高校の水泳部の朔田美波は、同級生で書道家の門司くんが絵を描いているのを見つける。オタク趣味を通して門司くんと親しくなった美波は、探偵だという門司くんの(元)お兄さんに幼い頃に母と離婚した実父を探して欲しいと頼み......。



原作の好きなところは、ゆる〜いギャグ、かわいくて悪い奴が出てこないキャラクターの魅力、甘酸っぱい青春、あたりでしたが、実写映画の本作ではキャラの魅力は踏襲しつつ、ギャグや甘酸っぱさはやや抑えめでその分「家族」というテーマを押し出し、原作とはまた違った良さを作り出していました。

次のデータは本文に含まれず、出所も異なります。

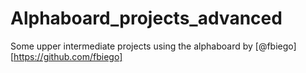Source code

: # Alphaboard_projects_advanced
Some upper intermediate projects using the alphaboard by [@fbiego][https://github.com/fbiego]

原作の主人公は「サクタさん」で、映画版の主人公は「美波」という感じ。

『魔法左官少女バッファローKOTEKO』という作中作のアニメから物語が始まるんですが(この作中作の声優も豪華!)、主人公の上白石萌歌こと美波と育ての父親とが仲良く主題歌で踊るシーンからしてもうめちゃくちゃ可愛くて、ぬるっと引き込まれてしまいます。
とにかくキャラがもう、全員超可愛いんだよね。主役の美波や門司くんはもちろん、美波の両親も実父もアニキも仁子ちゃんも高橋源一郎も全員可愛い。てかそう、古本屋の役で高橋源一郎が出ててびっくり。私、高橋源一郎の顔のファンなので(新書はいくつか読んだけど小説はほとんど読んでない......)、高橋源一郎が棒読みで頑張って演技してるの観れただけでもう愛おしくて泣きそうになってしまいました。

原作にないシーンとかが意外といんしょうてきではありつつ、全体の流れはだいたい原作通りではあり、原作で悶死させられたクライマックス(?)の屋上のシーンは映画でもちゃんとのたうち回らされました。あれはいいものですね。
まぁとにかく、嫌な人は出てこず嫌なことは全く起こらない100%優しさで出来ているような作品で、たまにこういうの観ると心が浄化されて邪念の塊の私などは消えてしまいそうになりますね。